Thursday, November 10, 2011


I saw Motzer and the team today.  (Busy day in Motzerville; waiting room packed with patients.)  Compared to a week ago, I am feeling much better, with the pneumonia pretty much gone and the remnants of the belly bleed much less.  So everyone was cheerful and upbeat.

I learned a few things that Motzer may have told me last week, but I simply didn't take in; I wasn't functioning well. I am officially off the study combining Avastin and Everolimus. Even though I have now recovered from most of the side effects, they were simply too many to ignore. So today I started a new regimen:  weekly infusions of Torisel (Temsirolimus).  Like Everolimus, this is a kinase inhibitor.  Allergic reactions are sufficiently common that the infusion starts with Benedryl, followed by the Torisel; the whole process takes about an hour. Fortunately I had no adverse reactions. In mid-December I will have more CT scans, without contrast, due to my allergic reaction.
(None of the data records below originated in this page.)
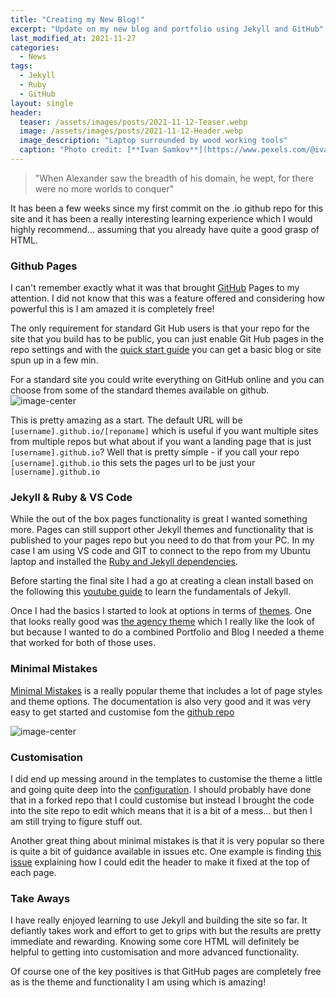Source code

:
 ```yaml
---
title: "Creating my New Blog!"
excerpt: "Update on my new blog and portfolio using Jekyll and GitHub"
last_modified_at: 2021-11-27
categories:
  - News
tags:
  - Jekyll
  - Ruby
  - GitHub
layout: single
header:
  teaser: /assets/images/posts/2021-11-12-Teaser.webp
  image: /assets/images/posts/2021-11-12-Header.webp
  image_description: "Laptop surrounded by wood working tools"
  caption: "Photo credit: [**Ivan Samkov**](https://www.pexels.com/@ivan-samkov)"
---
```


> "When Alexander saw the breadth of his domain, he wept, for there were no more worlds to conquer"

It has been a few weeks since my first commit on the .io github repo for this site and it has been a really interesting learning experience which I would highly recommend... assuming that you already have quite a good grasp of HTML.

### Github Pages
I can't remember exactly what it was that brought [GitHub](https://docs.github.com/en/pages/quickstart) Pages to my attention. I did not know that this was a feature offered and considering how powerful this is I am amazed it is completely free!

The only requirement for standard Git Hub users is that your repo for the site that you build has to be public, you can just enable Git Hub pages in the repo settings and with the [quick start guide](https://docs.github.com/en/pages/quickstart) you can get a basic blog or site spun up in a few min.

For a standard site you could write everything on GitHub online and you can choose from some of the standard themes available on github.
![image-center](https://docs.github.com/assets/images/help/pages/select-theme.png)

This is pretty amazing as a start. The default URL will be `[username].github.io/[reponame]` which is useful if you want multiple sites from multiple repos but what about if you want a landing page that is just `[username].github.io`? Well that is pretty simple - if you call your repo `[username].github.io` this sets the pages url to be just your `[username].github.io`


### Jekyll & Ruby & VS Code
While the out of the box pages functionality is great I wanted something more. Pages can still support other Jekyll themes and functionality that is published to your pages repo but you need to do that from your PC. In my case I am using VS code and GIT to connect to the repo from my Ubuntu laptop and installed the [Ruby and Jekyll dependencies](https://jekyllrb.com/docs/installation/ubuntu/#install-dependencies).

Before starting the final site I had a go at creating a clean install based on the following this [youtube guide](https://www.youtube.com/watch?v=T1itpPvFWHI&list=PLLAZ4kZ9dFpOPV5C5Ay0pHaa0RJFhcmcB) to learn the fundamentals of Jekyll.

Once I had the basics I started to look at options in terms of [themes](https://github.com/topics/jekyll-theme). One that looks really good was [the agency theme](https://raviriley.github.io/agency-jekyll-theme-starter/) which I really like the look of but because I wanted to do a combined Portfolio and Blog I needed a theme that worked for both of those uses.

### Minimal Mistakes

[Minimal Mistakes](https://mmistakes.github.io/minimal-mistakes/) is a really popular theme that includes a lot of page styles and theme options. The documentation is also very good and it was very easy to get started and customise fom the [github repo](https://github.com/mmistakes/minimal-mistakes)

![image-center](https://mmistakes.github.io/minimal-mistakes/assets/images/dark-skin-post.png)

### Customisation

I did end up messing around in the templates to customise the theme a little and going quite deep into the [configuration](https://mmistakes.github.io/minimal-mistakes/docs/configuration/). I should probably have done that in a forked repo that I could customise but instead I brought the code into the site repo to edit which means that it is a bit of a mess... but then I am still trying to figure stuff out.

Another great thing about minimal mistakes is that it is very popular so there is quite a bit of guidance available in issues etc. One example is finding [this issue](
https://github.com/mmistakes/minimal-mistakes/issues/490) explaining how I could edit the header to make it fixed at the top of each page.

### Take Aways

I have really enjoyed learning to use Jekyll and building the site so far. It defiantly takes work and effort to get to grips with but the results are pretty immediate and rewarding. Knowing some core HTML will definitely be helpful to getting into customisation and more advanced functionality.

Of course one of the key positives is that GitHub pages are completely free as is the theme and functionality I am using which is amazing!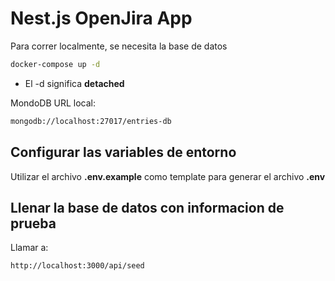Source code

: # Nest.js OpenJira App

Para correr localmente, se necesita la base de datos

```bash
docker-compose up -d
```

* El -d significa __detached__

MondoDB URL local:

```bash
mongodb://localhost:27017/entries-db
```

## Configurar las variables de entorno

Utilizar el archivo __.env.example__ como template para generar el archivo __.env__

## Llenar la base de datos con informacion de prueba

Llamar a:

```bash
http://localhost:3000/api/seed
```
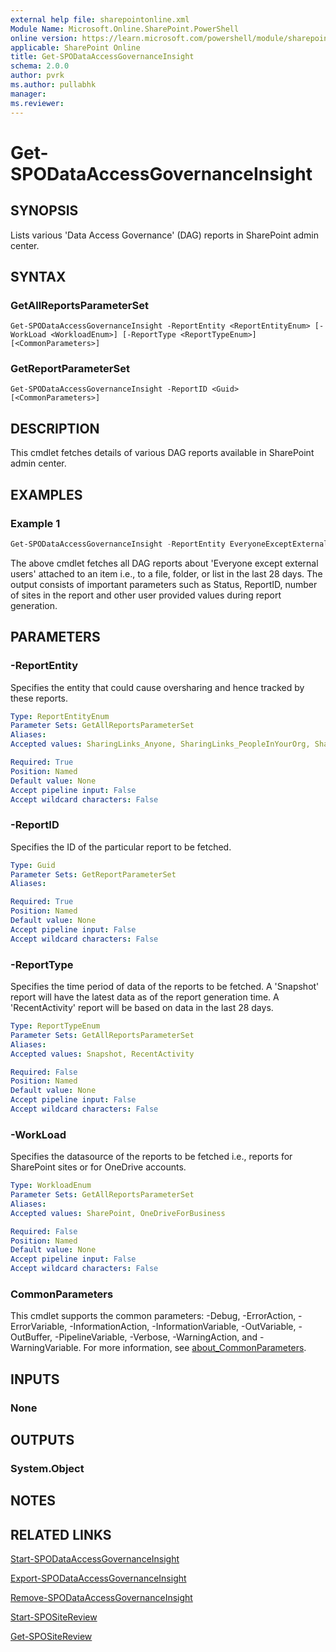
```yaml
---
external help file: sharepointonline.xml
Module Name: Microsoft.Online.SharePoint.PowerShell
online version: https://learn.microsoft.com/powershell/module/sharepoint-online/get-spodataaccessgovernanceinsight
applicable: SharePoint Online
title: Get-SPODataAccessGovernanceInsight
schema: 2.0.0
author: pvrk
ms.author: pullabhk
manager: 
ms.reviewer:
---
```


# Get-SPODataAccessGovernanceInsight

## SYNOPSIS

Lists various 'Data Access Governance' (DAG) reports in SharePoint admin center.

## SYNTAX

### GetAllReportsParameterSet
```
Get-SPODataAccessGovernanceInsight -ReportEntity <ReportEntityEnum> [-WorkLoad <WorkloadEnum>] [-ReportType <ReportTypeEnum>] [<CommonParameters>]
```

### GetReportParameterSet
```
Get-SPODataAccessGovernanceInsight -ReportID <Guid> [<CommonParameters>]
```

## DESCRIPTION

This cmdlet fetches details of various DAG reports available in SharePoint admin center.

## EXAMPLES

### Example 1

```powershell
Get-SPODataAccessGovernanceInsight -ReportEntity EveryoneExceptExternalUsersForItems
```

The above cmdlet fetches all DAG reports about 'Everyone except external users' attached to an item i.e., to a file, folder, or list in the last 28 days. The output consists of important parameters such as Status, ReportID, number of sites in the report and other user provided values during report generation.

## PARAMETERS

### -ReportEntity

Specifies the entity that could cause oversharing and hence tracked by these reports.

```yaml
Type: ReportEntityEnum
Parameter Sets: GetAllReportsParameterSet
Aliases:
Accepted values: SharingLinks_Anyone, SharingLinks_PeopleInYourOrg, SharingLinks_Guests, SensitivityLabelForFiles, EveryoneExceptExternalUsersAtSite, EveryoneExceptExternalUsersForItems, PermissionedUsers, PermissionsReport (Preview)

Required: True
Position: Named
Default value: None
Accept pipeline input: False
Accept wildcard characters: False
```

### -ReportID

Specifies the ID of the particular report to be fetched.

```yaml
Type: Guid
Parameter Sets: GetReportParameterSet
Aliases:

Required: True
Position: Named
Default value: None
Accept pipeline input: False
Accept wildcard characters: False
```

### -ReportType

Specifies the time period of data of the reports to be fetched. A 'Snapshot' report will have the latest data as of the report generation time. A 'RecentActivity' report will be based on data in the last 28 days.

```yaml
Type: ReportTypeEnum
Parameter Sets: GetAllReportsParameterSet
Aliases:
Accepted values: Snapshot, RecentActivity

Required: False
Position: Named
Default value: None
Accept pipeline input: False
Accept wildcard characters: False
```

### -WorkLoad

Specifies the datasource of the reports to be fetched i.e., reports for SharePoint sites or for OneDrive accounts.

```yaml
Type: WorkloadEnum
Parameter Sets: GetAllReportsParameterSet
Aliases:
Accepted values: SharePoint, OneDriveForBusiness

Required: False
Position: Named
Default value: None
Accept pipeline input: False
Accept wildcard characters: False
```

### CommonParameters
This cmdlet supports the common parameters: -Debug, -ErrorAction, -ErrorVariable, -InformationAction, -InformationVariable, -OutVariable, -OutBuffer, -PipelineVariable, -Verbose, -WarningAction, and -WarningVariable. For more information, see [about_CommonParameters](http://go.microsoft.com/fwlink/?LinkID=113216).

## INPUTS

### None

## OUTPUTS

### System.Object

## NOTES

## RELATED LINKS

[Start-SPODataAccessGovernanceInsight](./Start-SPODataAccessGovernanceInsight.md)

[Export-SPODataAccessGovernanceInsight](./Export-SPODataAccessGovernanceInsight.md)

[Remove-SPODataAccessGovernanceInsight](./Remove-SPODataAccessGovernanceInsight.md)

[Start-SPOSiteReview](./Start-SPOSiteReview.md)

[Get-SPOSiteReview](./Get-SPOSiteReview.md)
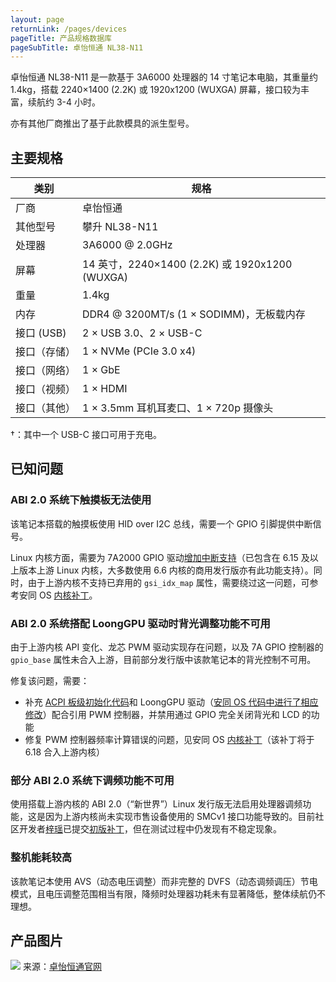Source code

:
 ```yaml
---
layout: page
returnLink: /pages/devices
pageTitle: 产品规格数据库
pageSubTitle: 卓怡恒通 NL38-N11
---
```



卓怡恒通 NL38-N11 是一款基于 3A6000 处理器的 14 寸笔记本电脑，其重量约 1.4kg，搭载 2240×1400 (2.2K) 或 1920x1200 (WUXGA) 屏幕，接口较为丰富，续航约 3-4 小时。

亦有其他厂商推出了基于此款模具的派生型号。

## 主要规格

| 类别 | 规格 |
|------|------|
| 厂商 | 卓怡恒通 |
| 其他型号 | 攀升 NL38-N11 |
| 处理器 | 3A6000 @ 2.0GHz |
| 屏幕 | 14 英寸，2240×1400 (2.2K) 或 1920x1200 (WUXGA) |
| 重量 | 1.4kg |
| 内存 | DDR4 @ 3200MT/s (1 × SODIMM)，无板载内存 |
| 接口 (USB)  | 2 × USB 3.0、2 × USB-C |
| 接口（存储）| 1 × NVMe (PCIe 3.0 x4) |
| 接口（网络） | 1 × GbE |
| 接口（视频） | 1 × HDMI |
| 接口（其他） | 1 × 3.5mm 耳机耳麦口、1 × 720p 摄像头 |

†：其中一个 USB-C 接口可用于充电。

## 已知问题

### ABI 2.0 系统下触摸板无法使用

该笔记本搭载的触摸板使用 HID over I2C 总线，需要一个 GPIO 引脚提供中断信号。

Linux 内核方面，需要为 7A2000 GPIO 驱动[增加中断支持](https://git.kernel.org/torvalds/c/44fe79020b91)（已包含在 6.15 及以上版本上游 Linux 内核，大多数使用 6.6 内核的商用发行版亦有此功能支持）。同时，由于上游内核不支持已弃用的 `gsi_idx_map` 属性，需要绕过这一问题，可参考安同 OS [内核补丁](https://github.com/AOSC-Tracking/linux/commit/e29193f3f1a3)。

### ABI 2.0 系统搭配 LoongGPU 驱动时背光调整功能不可用

由于上游内核 API 变化、龙芯 PWM 驱动实现存在问题，以及 7A GPIO 控制器的 `gpio_base` 属性未合入上游，目前部分发行版中该款笔记本的背光控制不可用。

修复该问题，需要：

- 补充 [ACPI 板级初始化代码](https://github.com/AOSC-Tracking/linux/commit/dbb668a14178)和 LoongGPU 驱动（[安同 OS 代码中进行了相应修改](https://github.com/AOSC-Tracking/loonggpu-kernel-dkms/commit/aaee8cb5d7f879ba4cd2cb268a8591f99735b729)）配合引用 PWM 控制器，并禁用通过 GPIO 完全关闭背光和 LCD 的功能
- 修复 PWM 控制器频率计算错误的问题，见安同 OS [内核补丁](https://github.com/AOSC-Tracking/linux/commit/30b69e76d820)（该补丁将于 6.18 合入上游内核）

### 部分 ABI 2.0 系统下调频功能不可用

使用搭载上游内核的 ABI 2.0（“新世界”）Linux 发行版无法启用处理器调频功能，这是因为上游内核尚未实现市售设备使用的 SMCv1 接口功能导致的。目前社区开发者[梓瑶](https://github.com/ziyao233)已提交[初版补丁](https://lore.kernel.org/loongarch/20250623123321.5622-1-ziyao@disroot.org/)，但在测试过程中仍发现有不稳定现象。

### 整机能耗较高

该款笔记本使用 AVS（动态电压调整）而非完整的 DVFS（动态调频调压）节电模式，且电压调整范围相当有限，降频时处理器功耗未有显著降低，整体续航仍不理想。

## 产品图片

![](/public/images/devices/excelsior-nl38-n11.webp)
来源：[卓怡恒通官网](https://eaecis.com/cp_95/962.html)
Is this good news or bad?  The October scans showed that the combined therapy  was showing some efficacy (shrinking the tumors), and effective treatments for late-stage renal cell carcinomas are rare. But if the treatment made me so sick that I could not function, it is not worth it and cannot continue, or so is the conclusion of the MSKCC team.  This makes sense for now.  Treatment is clearly a process of trial and error, each patient different. The good thing about being at MSKCC is that they have seen so much and have many options.

My sister Diana and I are flying to California tomorrow for a quick visit with her daughter, Allison, and her family. Allison is an oncologist, so I should be in good hands all around.  Three-year-old Sean should keep us entertained. Back to NYC on Monday.